BACKGROUND/PURPOSE: The complications of breast reconstruction using deep inferior epigastric perforator (DIEP) flaps in non-slim patients are well recognized. However, the effects of this surgery performed on slim patients are yet to be consolidated. This study aims to compare the outcomes of performing DIEP flap breast reconstruction in slim and non-slim body mass index (BMI) patients.
Meta-analysis was performed with a multi-database search (Cochrane, EMBASE, OVID Medline, PubMed, and Web of Sciences) according to Preferred Reporting Items for Systematic Reviews and Meta-Analyses (PRISMA) guidelines on 1 February 2021. Data from articles meeting inclusion criteria were extracted and analyzed with an inverse variance statistical model.
Seven studies were included, comprising 574 slim patients and 901 non-slim BMI patients who underwent autologous DIEP flap breast reconstruction. When comparing between the slim and non-slim groups, no statistically significant difference was found in terms of complete flap loss (OR=0.53, 95% CI: 0.11-2.68, p=0.44), partial flap loss (OR=0.92, 95% CI: 0.3-2.82, p=0.88), and fat necrosis (OR=0.91, 95% CI: 0.61-1.37, p=0.66). Similarly, in terms of general surgical complications, there was no statistically significant difference between groups in terms of all complications (OR=0.83, 95% CI: 0.45-1.51, p=0.54), abdominal wound healing complications (OR=1.01, 95% CI: 0.59-1.73, p=0.97), infections (OR=0.74, 95% CI: 0.41-1.37, p=0.34), and seroma (OR=0.89, 95% CI: 0.35-227, p=0.81).

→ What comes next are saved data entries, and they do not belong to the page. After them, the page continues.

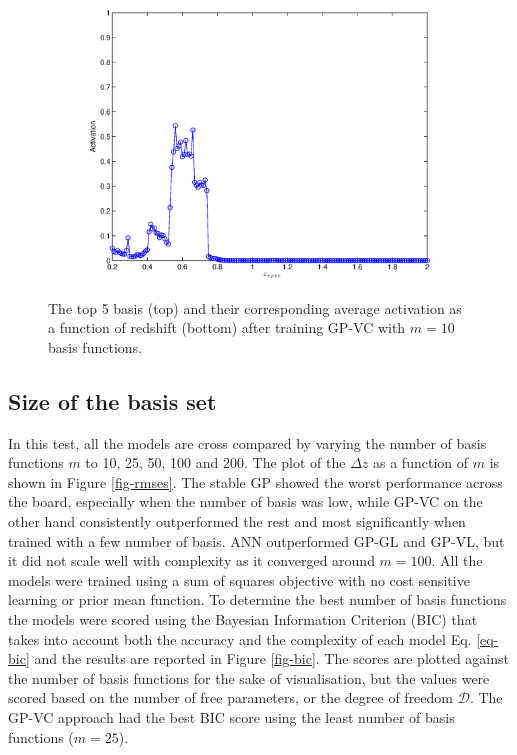 \documentclass[useAMS,usenatbib,fleqn]{mn2e}
\begin{document}
\begin{figure}
\begin{subfigure}[b]{0.175\textwidth}
                \includegraphics[width=\textwidth]{figures/activation_05.eps}
        \end{subfigure}
        
       \caption{The top 5 basis (top) and their corresponding average activation as a function of redshift (bottom) after training GP-VC with $m=10$ basis functions.}
	\label{fig-kernel-activations}
\end{figure}

\subsection{Size of the basis set}
In this test, all the models are cross compared by varying the number of basis functions $m$ to 10, 25, 50, 100 and 200. The plot of the $\Delta z$ as a function of $m$ is shown in Figure \ref{fig-rmses}. The stable GP showed the worst performance across the board, especially when the number of basis was low, while GP-VC on the other hand consistently outperformed the rest and most significantly when trained with a few number of basis. ANN outperformed GP-GL and GP-VL, but it did not scale well with complexity as it converged around $m=100$. All the models were trained using a sum of squares objective with no cost sensitive learning or prior mean function. To determine the best number of basis functions the models were scored using the Bayesian Information Criterion (BIC) \citep{schwarz1978}  that takes into account both the accuracy and the complexity of each model Eq. \eqref{eq-bic} and the results are reported in Figure \ref{fig-bic}. The scores are plotted against the number of basis functions for the sake of visualisation, but the values were scored based on the number of free parameters, or the degree of freedom $\mathcal{D}$. The GP-VC approach had the best BIC score using the least number of basis functions ($m=25$).
\end{document}
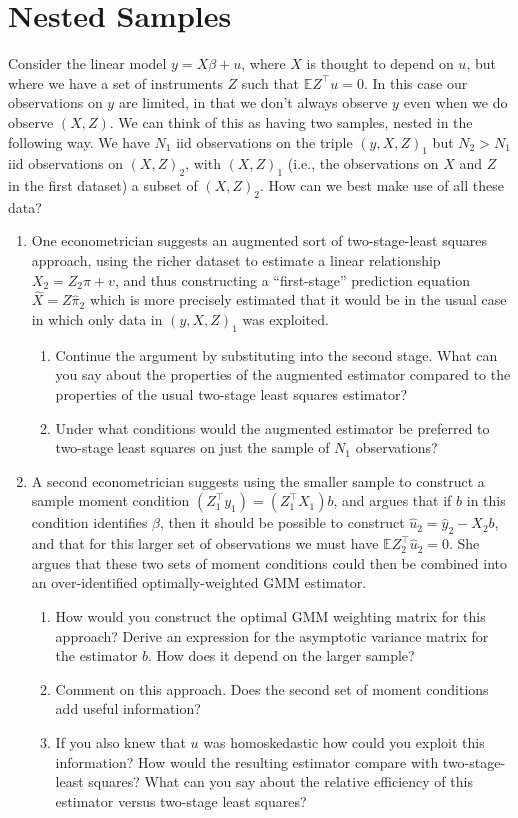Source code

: \documentclass[12pt]{amsart}
\newcommand{\T}{\top}
\renewcommand{\E}{\ensuremath{\mathds{E}}}
\begin{document}
\section{Nested Samples}
\label{sec:orgdf1ab2a}
Consider the linear model \(y=X\beta + u\), where \(X\) is thought to
depend on \(u\), but where we have a set of instruments \(Z\) such that
\(\E Z^\T u = 0\).  In this case our observations on \(y\) are limited,
in that we don't always observe \(y\) even when we do observe
\((X,Z)\).  We can think of this as having two samples, nested in the
following way.  We have \(N_1\) iid observations on the triple
\((y,X,Z)_1\) but \(N_2>N_1\) iid observations on \((X,Z)_2\), with \((X,Z)_1\)
(i.e., the observations on \(X\) and \(Z\) in the first dataset) a
subset of \((X,Z)_2\).  How can we best make use of all these data?
\begin{enumerate}
\item One econometrician suggests an augmented sort of two-stage-least
squares approach, using the richer dataset to estimate a
linear relationship \(X_2 = Z_2\pi + v\), and thus constructing a
``first-stage'' prediction equation \(\hat{X} = Z\hat{\pi}_2\) which
is more precisely estimated that it would be in the usual case in
which only data in \((y,X,Z)_1\) was exploited.
\begin{enumerate}
\item Continue the argument by substituting into the second stage.
What can you say about the properties of the augmented
estimator compared to the properties of the usual
two-stage least squares estimator?
\item Under what conditions would the augmented estimator be
preferred to two-stage least squares on just the sample of
\(N_1\) observations?
\end{enumerate}

\item A second econometrician suggests using the smaller sample to
construct a sample moment condition \((Z_1^\T y_1)=(Z_1^\T X_1)b\),
and argues that if \(b\) in this condition identifies \(\beta\), then
it should be possible to construct \(\hat{u}_2 = \hat{y}_2 -
     X_2b\), and that for this larger set of observations we must have
\(\E Z_2^\T\hat{u}_2 = 0\).  She argues that these two sets of moment
conditions could then be combined into an over-identified
optimally-weighted GMM estimator.
\begin{enumerate}
\item How would you construct the optimal GMM weighting matrix for
this approach?  Derive an expression for the asymptotic
variance matrix for the estimator \(b\).  How does it depend on
the larger sample?
\item Comment on this approach.  Does the second set of moment
conditions add useful information?
\item If you also knew that \(u\) was homoskedastic how could you
exploit this information?  How would the resulting estimator
compare with two-stage-least squares?  What can you say about
the relative efficiency of this estimator versus two-stage
least squares?
\end{enumerate}
\end{enumerate}


\printbibliography
\end{document}
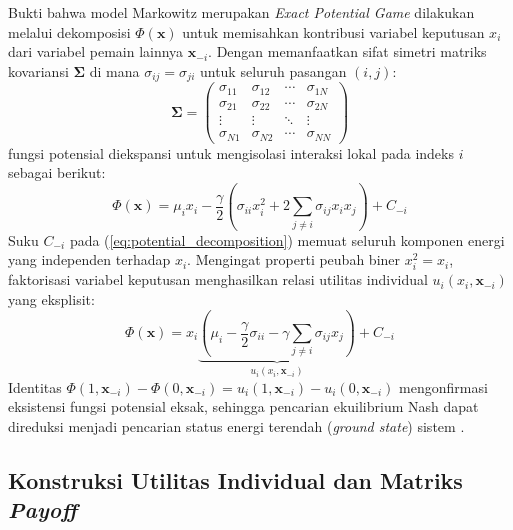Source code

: Bukti bahwa model Markowitz merupakan \textit{Exact Potential Game} dilakukan melalui dekomposisi $\Phi(\mathbf{x})$ untuk memisahkan kontribusi variabel keputusan $x_i$ dari variabel pemain lainnya $\mathbf{x}_{-i}$. Dengan memanfaatkan sifat simetri matriks kovariansi $\mathbf{\Sigma}$ di mana $\sigma_{ij} = \sigma_{ji}$ untuk seluruh pasangan $(i, j)$:
\begin{equation}
\mathbf{\Sigma} = 
\begin{pmatrix}
\sigma_{11} & \sigma_{12} & \cdots & \sigma_{1N} \\
\sigma_{21} & \sigma_{22} & \cdots & \sigma_{2N} \\
\vdots & \vdots & \ddots & \vdots \\
\sigma_{N1} & \sigma_{N2} & \cdots & \sigma_{NN}
\end{pmatrix}
\label{eq:matrix_sigma}
\end{equation}
fungsi potensial diekspansi untuk mengisolasi interaksi lokal pada indeks $i$ sebagai berikut:
\begin{equation}
\Phi(\mathbf{x}) = \mu_i x_i - \frac{\gamma}{2} \left( \sigma_{ii} x_i^2 + 2 \sum_{j \neq i} \sigma_{ij} x_i x_j \right) + C_{-i}
\label{eq:potential_decomposition}
\end{equation}
Suku $C_{-i}$ pada (\ref{eq:potential_decomposition}) memuat seluruh komponen energi yang independen terhadap $x_i$. Mengingat properti peubah biner $x_i^2 = x_i$, faktorisasi variabel keputusan menghasilkan relasi utilitas individual $u_i(x_i, \mathbf{x}_{-i})$ yang eksplisit:
\begin{equation}
\Phi(\mathbf{x}) = x_i \underbrace{\left( \mu_i - \frac{\gamma}{2} \sigma_{ii} - \gamma \sum_{j \neq i} \sigma_{ij} x_j \right)}_{u_i(x_i, \mathbf{x}_{-i})} + C_{-i}
\label{eq:utility_relation}
\end{equation}
Identitas $\Phi(1, \mathbf{x}_{-i}) - \Phi(0, \mathbf{x}_{-i}) = u_i(1, \mathbf{x}_{-i}) - u_i(0, \mathbf{x}_{-i})$ mengonfirmasi eksistensi fungsi potensial eksak, sehingga pencarian ekuilibrium Nash dapat direduksi menjadi pencarian status energi terendah (\textit{ground state}) sistem \cite{monderer_potential_1996}.

\subsection{Konstruksi Utilitas Individual dan Matriks \textit{Payoff}}

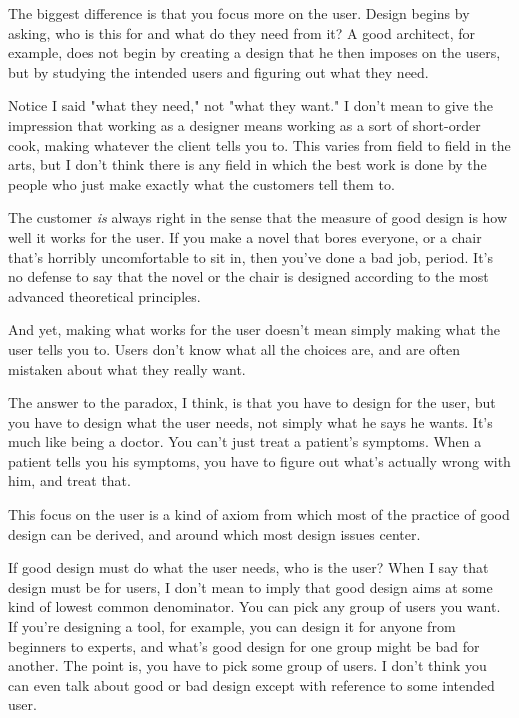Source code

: The biggest difference
                  is that you focus more on the user. Design begins by asking,
                  who is this for and what do they need from it? A good
                  architect, for example, does not begin by creating a design
                  that he then imposes on the users, but by studying the
                  intended users and figuring out what they need.

Notice
                  I said "what they need," not "what they want." I don't mean to
                  give the impression that working as a designer means working
                  as a sort of short-order cook, making whatever the client
                  tells you to. This varies from field to field in the arts, but
                  I don't think there is any field in which the best work is
                  done by the people who just make exactly what the customers
                  tell them to.

The customer \emph{is} always right
                  in the sense that the measure of good design is how well it
                  works for the user. If you make a novel that bores everyone,
                  or a chair that's horribly uncomfortable to sit in, then
                  you've done a bad job, period. It's no defense to say that the
                  novel or the chair is designed according to the most advanced
                  theoretical principles.

And yet, making what works
                  for the user doesn't mean simply making what the user tells
                  you to. Users don't know what all the choices are, and are
                  often mistaken about what they really want.

The
                  answer to the paradox, I think, is that you have to design for
                  the user, but you have to design what the user needs, not
                  simply what he says he wants. It's much like being a doctor.
                  You can't just treat a patient's symptoms. When a patient
                  tells you his symptoms, you have to figure out what's actually
                  wrong with him, and treat that.

This focus on the
                  user is a kind of axiom from which most of the practice of
                  good design can be derived, and around which most design
                  issues center.



If good design must do
                  what the user needs, who is the user? When I say that design
                  must be for users, I don't mean to imply that good design aims
                  at some kind of lowest common denominator. You can pick any
                  group of users you want. If you're designing a tool, for
                  example, you can design it for anyone from beginners to
                  experts, and what's good design for one group might be bad for
                  another. The point is, you have to pick some group of users. I
                  don't think you can even talk about good or bad design except
                  with reference to some intended user.


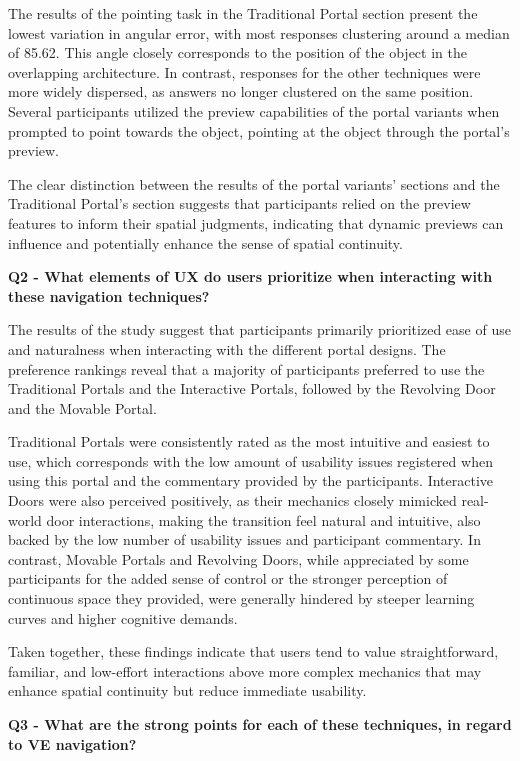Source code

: The results of the pointing task in the Traditional Portal section present the lowest variation in angular error, with most responses 
clustering around a median of 85.62\textdegree. This angle closely corresponds to the position of the object in the overlapping 
architecture. In contrast, responses for the other techniques were more widely dispersed, as answers no longer clustered on the same 
position. Several participants utilized the preview capabilities of the portal variants when prompted to point towards the object, pointing 
at the object through the portal's preview. 

The clear distinction between the results of the portal variants' sections and the Traditional Portal's section suggests that participants 
relied on the preview features to inform their spatial judgments, indicating that dynamic previews can influence and potentially enhance 
the sense of spatial continuity.


\textbf{Q2 - What elements of \gls{UX} do users prioritize when interacting with these navigation techniques?}

The results of the study suggest that participants primarily prioritized ease of use and naturalness when interacting with the different 
portal designs. The preference rankings reveal that a majority of participants preferred to use the Traditional Portals and the 
Interactive Portals, followed by the Revolving Door and the Movable Portal.

Traditional Portals were consistently rated as the most intuitive and easiest to use, which corresponds with the low amount of usability 
issues registered when using this portal and the commentary provided by the participants. Interactive Doors were also perceived 
positively, as their mechanics closely mimicked real-world door interactions, making the transition feel natural and intuitive, also 
backed by the low number of usability issues and participant commentary. 
In contrast, Movable Portals and Revolving Doors, while appreciated by some participants for the added sense of control or the stronger 
perception of continuous space they provided, were generally hindered by steeper learning curves and higher cognitive demands. 

Taken together, these findings indicate that users tend to value straightforward, familiar, and low-effort interactions above more complex 
mechanics that may enhance spatial continuity but reduce immediate usability. 


\textbf{Q3 - What are the strong points for each of these techniques, in regard to \gls{VE} navigation?} 

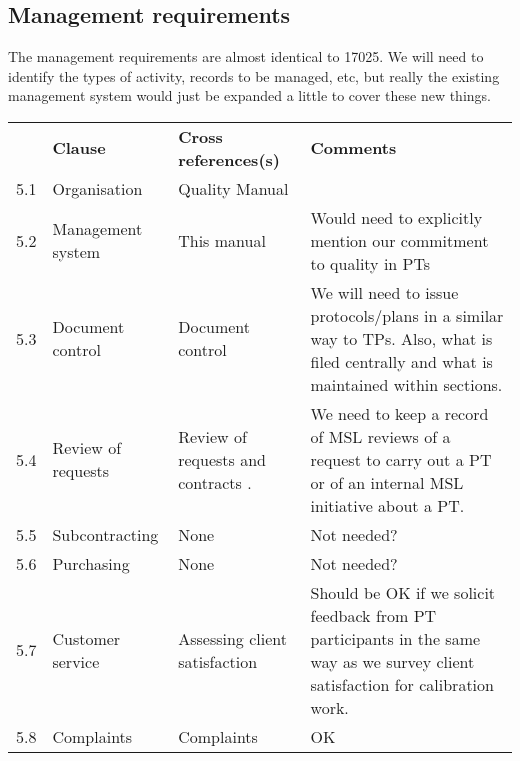 \newpage
\subsection{Management requirements}
The management requirements are almost identical to 17025. We will need to identify the types of activity, records to be managed, etc, but really the existing management system would just be expanded a little to cover these new things.

\begin{center}
{\renewcommand*{\arraystretch}{1.4}
\begin{longtable}{p{1em}p{10em}p{12em}p{16em}}
	\rowcolor[rgb]{ 0,  0,  0} 
	\textcolor[rgb]{ 1,  1,  1}{} & 
	\textcolor[rgb]{ 1,  1,  1}{\textbf{Clause}} & 
	\textcolor[rgb]{ 1,  1,  1}{\textbf{Cross references(s)}} &
	\textcolor[rgb]{ 1,  1,  1}{\textbf{Comments}} \\
5.1	& Organisation	& Quality Manual  \cite[\S\ref*{QM-s:organisation}]{MSL_Quality_Manual}  \\
5.2	&Management system	& This manual	&Would need to explicitly mention our commitment to quality in PTs \\
5.3	& Document control	& Document control\cite[\S\ref*{QM-s:documents_and_document_control}]{MSL_Quality_Manual} & We will need to issue protocols/plans in a similar way to TPs. Also, what is filed centrally and what is maintained within sections.\\
5.4	& Review of requests	& Review of requests and contracts \cite[\S\ref*{QM-s:requests_and_tenders}]{MSL_Quality_Manual} . 
& We need to keep a record of MSL reviews of a request to carry out a PT or of an internal MSL initiative about a PT.\\
5.5	& Subcontracting	& None	& Not needed? \\
5.6	& Purchasing	& None	& Not needed? \\
5.7	& Customer service	& Assessing client satisfaction \cite[\S\ref*{QM-ss:client_satisfaction}]{MSL_Quality_Manual} & Should be OK if we solicit feedback from PT participants in the same way as we survey client satisfaction for calibration work. \\
5.8	& Complaints	& Complaints \cite[\S\ref*{QM-ss:complaints}]{MSL_Quality_Manual} & OK\\


\end{longtable}}
\end{center}
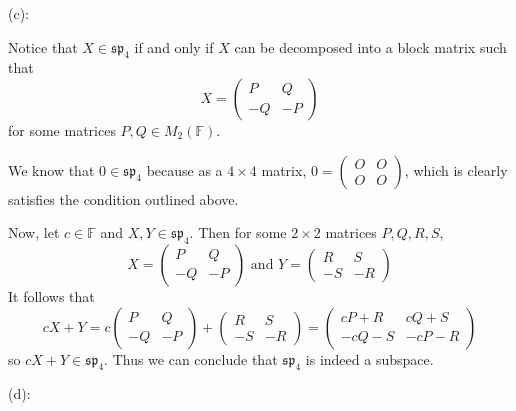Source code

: \documentclass{article}
\theoremstyle{plain} %
\numberwithin{thm}{section} %
\theoremstyle{definition}
\begin{document}
\begin{question}{10}
        \medskip

        (c):

        Notice that \(X \in \mathfrak{sp}_4\) if and only if \(X\) can be decomposed into a block matrix such that
        \[
            X = \left( \begin{array}{c|c} P & Q \\ \hline -Q & -P \end{array} \right)
        \]
        for some matrices \(P,Q \in M_2(\mathbb{F})\).

        We know that \(0 \in \mathfrak{sp}_4\) because as a \(4\times 4\) matrix, \(0 = \left( \begin{array}{c|c} O & O \\ \hline O & O \end{array} \right)\), which is clearly satisfies the condition outlined above.

        Now, let \(c \in \mathbb{F}\) and \(X,Y \in \mathfrak{sp}_4\). Then for some \(2\times 2\) matrices \(P,Q,R,S\),
        \[
            X = \left( \begin{array}{c|c} P & Q \\ \hline -Q & -P \end{array} \right) \text{ and } Y = \left( \begin{array}{c|c} R & S \\ \hline -S & -R \end{array} \right)
        \]
        It follows that
        \[
            cX + Y = c\left( \begin{array}{c|c} P & Q \\ \hline -Q & -P \end{array} \right) + \left( \begin{array}{c|c} R & S \\ \hline -S & -R \end{array} \right) = \left( \begin{array}{c|c} cP + R & cQ + S \\ \hline -cQ -S & -cP-R \end{array} \right)
        \]
        so \(cX + Y \in \mathfrak{sp}_4\). Thus we can conclude that \(\mathfrak{sp}_4\) is indeed a subspace.

        \medskip

        (d):
    \end{question}
    \newpage
\end{document}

There is no increased risk of postoperative complications in either group. DIEP flaps can be safely performed in slim patients, though higher quality research may be required to further confirm this.
背景/目的:在非苗条患者中使用腹壁下动脉穿支皮瓣(DIEP)进行乳房重建的并发症是众所周知的。然而,在苗条患者中进行这种手术的效果尚未得到巩固。本研究旨在比较在苗条和非苗条体重指数(BMI)患者中进行 DIEP 皮瓣乳房重建的结果。
根据系统评价和荟萃分析的首选报告项目(PRISMA)指南,于 2021 年 2 月 1 日在多个数据库(Cochrane、EMBASE、OVID Medline、PubMed 和 Web of Sciences)中进行了荟萃分析。提取并分析符合纳入标准的文章的数据,采用逆方差统计模型。
纳入了 7 项研究,包括 574 名苗条患者和 901 名非苗条 BMI 患者,他们接受了自体 DIEP 皮瓣乳房重建。在比较苗条组和非苗条组之间时,在完全皮瓣丢失(OR=0.53,95%CI:0.11-2.68,p=0.44)、部分皮瓣丢失(OR=0.92,95%CI:0.3-2.82,p=0.88)和脂肪坏死(OR=0.91,95%CI:0.61-1.37,p=0.66)方面无统计学显著差异。同样,在一般手术并发症方面,两组在所有并发症(OR=0.83,95%CI:0.45-1.51,p=0.54)、腹部伤口愈合并发症(OR=1.01,95%CI:0.59-1.73,p=0.97)、感染(OR=0.74,95%CI:0.41-1.37,p=0.34)和血清肿(OR=0.89,95%CI:0.35-227,p=0.81)方面无统计学显著差异。
两组均无术后并发症风险增加。DIEP 皮瓣可安全用于苗条患者,但可能需要更高质量的研究进一步证实这一点。